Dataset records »
"""

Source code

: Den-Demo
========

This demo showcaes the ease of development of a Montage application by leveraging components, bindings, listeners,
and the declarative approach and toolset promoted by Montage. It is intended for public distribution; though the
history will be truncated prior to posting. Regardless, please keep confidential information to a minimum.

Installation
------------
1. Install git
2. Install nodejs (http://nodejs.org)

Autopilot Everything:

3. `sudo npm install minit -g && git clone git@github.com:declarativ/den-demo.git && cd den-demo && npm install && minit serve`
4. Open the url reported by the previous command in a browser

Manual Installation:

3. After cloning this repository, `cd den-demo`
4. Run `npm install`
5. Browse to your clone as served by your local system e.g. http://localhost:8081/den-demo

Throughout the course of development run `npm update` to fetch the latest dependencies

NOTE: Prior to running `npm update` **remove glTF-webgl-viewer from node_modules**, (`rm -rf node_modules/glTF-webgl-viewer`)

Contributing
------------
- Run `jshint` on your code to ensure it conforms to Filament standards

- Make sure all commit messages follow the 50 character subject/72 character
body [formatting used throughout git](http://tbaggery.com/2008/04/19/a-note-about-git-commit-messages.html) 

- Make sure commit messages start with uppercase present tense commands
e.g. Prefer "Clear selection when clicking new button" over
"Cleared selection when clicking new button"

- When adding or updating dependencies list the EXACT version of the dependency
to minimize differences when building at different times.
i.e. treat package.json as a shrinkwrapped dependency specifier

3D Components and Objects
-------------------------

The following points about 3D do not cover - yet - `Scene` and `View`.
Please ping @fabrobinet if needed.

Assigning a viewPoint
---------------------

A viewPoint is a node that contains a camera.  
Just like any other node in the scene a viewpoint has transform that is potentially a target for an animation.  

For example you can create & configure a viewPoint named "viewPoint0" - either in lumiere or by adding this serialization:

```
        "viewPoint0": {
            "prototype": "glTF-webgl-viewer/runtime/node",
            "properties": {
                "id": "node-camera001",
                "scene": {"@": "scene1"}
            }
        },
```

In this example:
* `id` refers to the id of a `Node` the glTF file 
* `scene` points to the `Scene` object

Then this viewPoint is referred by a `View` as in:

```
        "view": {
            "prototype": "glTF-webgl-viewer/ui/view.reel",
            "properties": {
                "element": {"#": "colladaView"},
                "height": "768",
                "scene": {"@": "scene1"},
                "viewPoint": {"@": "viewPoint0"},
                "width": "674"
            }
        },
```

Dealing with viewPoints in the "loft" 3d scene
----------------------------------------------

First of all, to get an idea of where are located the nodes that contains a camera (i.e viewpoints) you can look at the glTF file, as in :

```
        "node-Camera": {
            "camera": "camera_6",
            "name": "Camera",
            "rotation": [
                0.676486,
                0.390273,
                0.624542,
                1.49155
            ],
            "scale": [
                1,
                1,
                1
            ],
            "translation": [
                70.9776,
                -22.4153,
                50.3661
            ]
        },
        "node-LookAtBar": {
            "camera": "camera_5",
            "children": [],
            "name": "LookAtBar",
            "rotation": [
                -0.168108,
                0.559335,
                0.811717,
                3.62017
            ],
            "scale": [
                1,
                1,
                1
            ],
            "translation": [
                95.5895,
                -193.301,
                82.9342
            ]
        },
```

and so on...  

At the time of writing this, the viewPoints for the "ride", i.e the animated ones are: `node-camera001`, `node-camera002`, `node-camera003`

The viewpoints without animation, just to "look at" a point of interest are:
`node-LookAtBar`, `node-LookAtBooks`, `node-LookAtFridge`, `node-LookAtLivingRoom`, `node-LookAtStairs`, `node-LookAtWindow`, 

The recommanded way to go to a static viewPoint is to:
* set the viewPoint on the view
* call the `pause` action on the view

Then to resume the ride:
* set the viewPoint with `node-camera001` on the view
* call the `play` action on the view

"""

ACTION ITEM » What is the number of lines in the data that hold the string "ride"? Answer with the number only.

ANSWER TO THE PROBLEM » 2